BEGIN Records for this task

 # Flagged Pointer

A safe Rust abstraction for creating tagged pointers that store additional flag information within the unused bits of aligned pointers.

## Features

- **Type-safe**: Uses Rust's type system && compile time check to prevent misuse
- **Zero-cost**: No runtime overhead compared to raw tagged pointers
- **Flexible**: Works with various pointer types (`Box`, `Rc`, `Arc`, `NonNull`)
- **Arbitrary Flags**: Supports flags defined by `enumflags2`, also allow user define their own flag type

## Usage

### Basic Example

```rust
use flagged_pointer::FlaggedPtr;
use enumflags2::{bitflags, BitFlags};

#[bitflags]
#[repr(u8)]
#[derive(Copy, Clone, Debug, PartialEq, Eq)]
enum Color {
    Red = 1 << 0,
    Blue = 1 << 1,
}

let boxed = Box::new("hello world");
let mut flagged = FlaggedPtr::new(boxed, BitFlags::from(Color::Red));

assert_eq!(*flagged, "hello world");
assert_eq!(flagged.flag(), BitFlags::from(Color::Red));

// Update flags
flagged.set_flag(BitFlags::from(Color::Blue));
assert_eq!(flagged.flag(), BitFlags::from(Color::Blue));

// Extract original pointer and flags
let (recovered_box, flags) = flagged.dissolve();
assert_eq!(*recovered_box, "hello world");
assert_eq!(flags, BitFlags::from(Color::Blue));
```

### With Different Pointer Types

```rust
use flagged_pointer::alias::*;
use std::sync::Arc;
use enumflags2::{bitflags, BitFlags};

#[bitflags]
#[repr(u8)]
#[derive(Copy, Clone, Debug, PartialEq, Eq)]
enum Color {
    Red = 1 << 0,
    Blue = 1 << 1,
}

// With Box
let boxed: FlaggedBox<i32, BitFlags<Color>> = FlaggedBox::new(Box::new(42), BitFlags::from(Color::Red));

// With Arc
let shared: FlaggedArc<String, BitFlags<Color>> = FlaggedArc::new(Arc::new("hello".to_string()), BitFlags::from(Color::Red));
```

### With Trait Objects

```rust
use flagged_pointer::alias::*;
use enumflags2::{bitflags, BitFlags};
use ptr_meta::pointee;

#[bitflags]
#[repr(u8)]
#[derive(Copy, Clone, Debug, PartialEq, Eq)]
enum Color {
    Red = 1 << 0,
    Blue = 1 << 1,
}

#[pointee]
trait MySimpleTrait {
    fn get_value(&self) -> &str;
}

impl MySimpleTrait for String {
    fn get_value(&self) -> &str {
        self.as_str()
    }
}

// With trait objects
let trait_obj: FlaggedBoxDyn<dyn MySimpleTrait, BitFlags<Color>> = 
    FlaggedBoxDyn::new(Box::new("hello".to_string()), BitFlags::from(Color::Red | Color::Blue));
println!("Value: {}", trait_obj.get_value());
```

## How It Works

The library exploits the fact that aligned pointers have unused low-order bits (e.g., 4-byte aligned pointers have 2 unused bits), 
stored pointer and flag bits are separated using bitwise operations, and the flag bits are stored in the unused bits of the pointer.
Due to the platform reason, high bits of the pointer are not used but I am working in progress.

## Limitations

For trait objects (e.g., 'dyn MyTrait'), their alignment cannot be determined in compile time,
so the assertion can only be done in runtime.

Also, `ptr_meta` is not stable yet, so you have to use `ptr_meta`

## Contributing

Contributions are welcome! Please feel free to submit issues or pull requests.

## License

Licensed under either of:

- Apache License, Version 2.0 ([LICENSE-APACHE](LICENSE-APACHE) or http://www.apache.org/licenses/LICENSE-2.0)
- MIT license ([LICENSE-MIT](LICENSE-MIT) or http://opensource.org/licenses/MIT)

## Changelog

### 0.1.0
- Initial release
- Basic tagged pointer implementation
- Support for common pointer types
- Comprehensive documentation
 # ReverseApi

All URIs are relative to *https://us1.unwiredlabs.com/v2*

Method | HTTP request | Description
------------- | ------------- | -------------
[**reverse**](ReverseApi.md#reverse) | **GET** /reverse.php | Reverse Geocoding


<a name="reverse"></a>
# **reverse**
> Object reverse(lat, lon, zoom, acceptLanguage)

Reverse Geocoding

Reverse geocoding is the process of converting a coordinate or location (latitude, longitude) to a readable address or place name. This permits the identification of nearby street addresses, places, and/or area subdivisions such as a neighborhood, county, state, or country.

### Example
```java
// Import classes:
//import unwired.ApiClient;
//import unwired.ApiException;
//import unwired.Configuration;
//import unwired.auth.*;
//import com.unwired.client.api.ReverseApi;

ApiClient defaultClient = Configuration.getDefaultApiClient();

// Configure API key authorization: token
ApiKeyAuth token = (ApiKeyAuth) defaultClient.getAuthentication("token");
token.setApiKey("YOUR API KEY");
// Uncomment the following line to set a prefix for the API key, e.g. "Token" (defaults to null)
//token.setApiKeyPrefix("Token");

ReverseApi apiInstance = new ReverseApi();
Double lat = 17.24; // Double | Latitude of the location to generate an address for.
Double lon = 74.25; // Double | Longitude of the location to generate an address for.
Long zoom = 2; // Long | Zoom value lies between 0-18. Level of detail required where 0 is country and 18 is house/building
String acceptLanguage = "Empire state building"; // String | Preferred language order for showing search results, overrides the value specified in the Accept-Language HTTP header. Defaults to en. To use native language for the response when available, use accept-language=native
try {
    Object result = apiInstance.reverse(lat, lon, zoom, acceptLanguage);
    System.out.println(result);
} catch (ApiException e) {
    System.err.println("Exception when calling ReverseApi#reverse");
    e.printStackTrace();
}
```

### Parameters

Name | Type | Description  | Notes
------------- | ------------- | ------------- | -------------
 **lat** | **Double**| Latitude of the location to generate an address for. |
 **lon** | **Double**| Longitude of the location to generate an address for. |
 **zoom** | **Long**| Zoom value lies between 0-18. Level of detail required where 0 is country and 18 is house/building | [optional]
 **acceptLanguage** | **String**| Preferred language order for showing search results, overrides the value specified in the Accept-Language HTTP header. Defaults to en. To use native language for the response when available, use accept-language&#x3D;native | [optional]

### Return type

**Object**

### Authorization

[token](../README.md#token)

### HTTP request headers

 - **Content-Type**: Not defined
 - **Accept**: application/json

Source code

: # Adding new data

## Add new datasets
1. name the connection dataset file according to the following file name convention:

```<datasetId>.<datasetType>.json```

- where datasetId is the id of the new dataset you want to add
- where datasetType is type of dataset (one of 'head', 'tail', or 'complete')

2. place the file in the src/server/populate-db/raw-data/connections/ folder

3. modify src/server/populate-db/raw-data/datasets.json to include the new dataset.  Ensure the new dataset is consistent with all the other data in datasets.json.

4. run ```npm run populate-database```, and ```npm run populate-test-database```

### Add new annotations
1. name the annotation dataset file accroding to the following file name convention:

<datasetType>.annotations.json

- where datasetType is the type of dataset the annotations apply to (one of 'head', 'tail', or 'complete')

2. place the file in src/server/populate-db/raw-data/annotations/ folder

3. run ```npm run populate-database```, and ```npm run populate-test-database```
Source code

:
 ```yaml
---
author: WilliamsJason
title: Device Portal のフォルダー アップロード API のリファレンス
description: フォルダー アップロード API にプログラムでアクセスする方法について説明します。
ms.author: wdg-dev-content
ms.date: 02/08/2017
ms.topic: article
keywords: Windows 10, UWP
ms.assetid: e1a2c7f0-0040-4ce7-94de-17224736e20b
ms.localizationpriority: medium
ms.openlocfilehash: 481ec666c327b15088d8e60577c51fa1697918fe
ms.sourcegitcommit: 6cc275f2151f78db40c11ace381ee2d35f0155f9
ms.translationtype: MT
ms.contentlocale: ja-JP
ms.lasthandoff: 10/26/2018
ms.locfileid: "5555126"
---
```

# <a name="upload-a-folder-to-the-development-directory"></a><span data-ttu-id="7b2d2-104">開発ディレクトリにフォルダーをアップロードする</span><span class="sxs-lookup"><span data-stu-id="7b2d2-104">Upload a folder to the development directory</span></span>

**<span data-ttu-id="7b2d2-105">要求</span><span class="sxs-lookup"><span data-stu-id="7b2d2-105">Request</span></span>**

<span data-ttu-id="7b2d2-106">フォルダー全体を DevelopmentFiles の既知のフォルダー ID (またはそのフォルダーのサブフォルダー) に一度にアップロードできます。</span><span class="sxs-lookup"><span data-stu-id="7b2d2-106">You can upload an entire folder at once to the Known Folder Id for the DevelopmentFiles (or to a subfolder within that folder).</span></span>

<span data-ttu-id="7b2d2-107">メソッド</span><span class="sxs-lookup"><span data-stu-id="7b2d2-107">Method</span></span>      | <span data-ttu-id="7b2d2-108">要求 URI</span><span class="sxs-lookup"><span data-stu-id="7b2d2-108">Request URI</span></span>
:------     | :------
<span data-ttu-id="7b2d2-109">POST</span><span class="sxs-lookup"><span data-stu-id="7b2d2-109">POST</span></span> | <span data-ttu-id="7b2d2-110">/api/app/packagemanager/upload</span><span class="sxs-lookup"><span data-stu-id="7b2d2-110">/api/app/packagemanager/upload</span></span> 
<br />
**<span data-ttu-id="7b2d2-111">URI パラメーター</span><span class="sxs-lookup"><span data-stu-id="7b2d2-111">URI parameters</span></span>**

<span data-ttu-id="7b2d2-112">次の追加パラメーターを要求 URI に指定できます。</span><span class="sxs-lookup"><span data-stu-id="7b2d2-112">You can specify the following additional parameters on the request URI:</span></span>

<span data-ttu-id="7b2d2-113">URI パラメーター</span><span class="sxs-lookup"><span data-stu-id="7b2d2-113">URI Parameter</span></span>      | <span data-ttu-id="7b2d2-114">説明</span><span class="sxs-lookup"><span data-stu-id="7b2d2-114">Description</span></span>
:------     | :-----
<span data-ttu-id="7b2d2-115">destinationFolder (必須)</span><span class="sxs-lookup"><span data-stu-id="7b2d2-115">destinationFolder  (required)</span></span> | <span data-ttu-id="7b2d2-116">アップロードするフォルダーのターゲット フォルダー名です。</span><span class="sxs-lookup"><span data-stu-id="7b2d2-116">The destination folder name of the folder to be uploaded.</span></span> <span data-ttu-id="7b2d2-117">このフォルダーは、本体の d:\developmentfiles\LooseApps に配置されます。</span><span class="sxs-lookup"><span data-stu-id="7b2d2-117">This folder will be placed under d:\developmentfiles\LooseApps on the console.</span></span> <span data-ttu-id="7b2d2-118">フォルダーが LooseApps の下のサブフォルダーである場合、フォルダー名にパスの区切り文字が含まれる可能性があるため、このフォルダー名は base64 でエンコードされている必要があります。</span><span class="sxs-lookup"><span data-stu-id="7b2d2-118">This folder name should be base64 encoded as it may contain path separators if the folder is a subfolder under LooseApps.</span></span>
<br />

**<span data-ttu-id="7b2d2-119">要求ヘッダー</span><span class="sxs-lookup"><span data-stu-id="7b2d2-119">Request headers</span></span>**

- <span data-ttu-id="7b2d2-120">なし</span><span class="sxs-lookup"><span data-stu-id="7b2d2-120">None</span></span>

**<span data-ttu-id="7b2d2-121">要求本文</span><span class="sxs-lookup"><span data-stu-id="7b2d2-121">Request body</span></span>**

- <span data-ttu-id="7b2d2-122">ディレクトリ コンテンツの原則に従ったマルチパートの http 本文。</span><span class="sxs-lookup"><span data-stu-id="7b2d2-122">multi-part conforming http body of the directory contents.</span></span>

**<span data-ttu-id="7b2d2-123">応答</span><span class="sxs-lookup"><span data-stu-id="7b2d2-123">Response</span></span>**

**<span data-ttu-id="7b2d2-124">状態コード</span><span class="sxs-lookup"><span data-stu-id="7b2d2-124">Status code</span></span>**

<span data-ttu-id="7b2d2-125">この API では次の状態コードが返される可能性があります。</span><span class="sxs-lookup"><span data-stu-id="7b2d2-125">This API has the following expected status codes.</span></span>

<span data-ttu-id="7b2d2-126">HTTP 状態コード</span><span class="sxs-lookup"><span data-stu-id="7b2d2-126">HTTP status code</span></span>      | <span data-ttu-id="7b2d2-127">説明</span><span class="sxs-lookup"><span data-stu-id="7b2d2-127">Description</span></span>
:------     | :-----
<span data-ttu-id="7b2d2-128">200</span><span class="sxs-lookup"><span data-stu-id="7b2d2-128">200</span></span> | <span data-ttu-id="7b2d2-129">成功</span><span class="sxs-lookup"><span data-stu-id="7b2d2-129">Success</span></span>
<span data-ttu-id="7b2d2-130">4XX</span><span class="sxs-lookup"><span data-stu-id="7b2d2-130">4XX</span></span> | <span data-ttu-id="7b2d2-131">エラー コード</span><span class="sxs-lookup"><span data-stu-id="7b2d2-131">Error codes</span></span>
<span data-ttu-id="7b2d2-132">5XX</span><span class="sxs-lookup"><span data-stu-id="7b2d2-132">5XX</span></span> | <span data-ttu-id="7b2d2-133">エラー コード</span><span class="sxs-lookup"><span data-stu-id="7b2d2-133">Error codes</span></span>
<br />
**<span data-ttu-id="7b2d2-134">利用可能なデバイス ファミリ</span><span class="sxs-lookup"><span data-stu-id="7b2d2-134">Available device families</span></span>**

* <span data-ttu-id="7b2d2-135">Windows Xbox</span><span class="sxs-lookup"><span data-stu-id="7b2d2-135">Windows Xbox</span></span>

END Records for this task

Work instructions: Lines holding "complete" in the data above: copy each of them.

Output below:
- where datasetType is type of dataset (one of 'head', 'tail', or 'complete')
- where datasetType is the type of dataset the annotations apply to (one of 'head', 'tail', or 'complete')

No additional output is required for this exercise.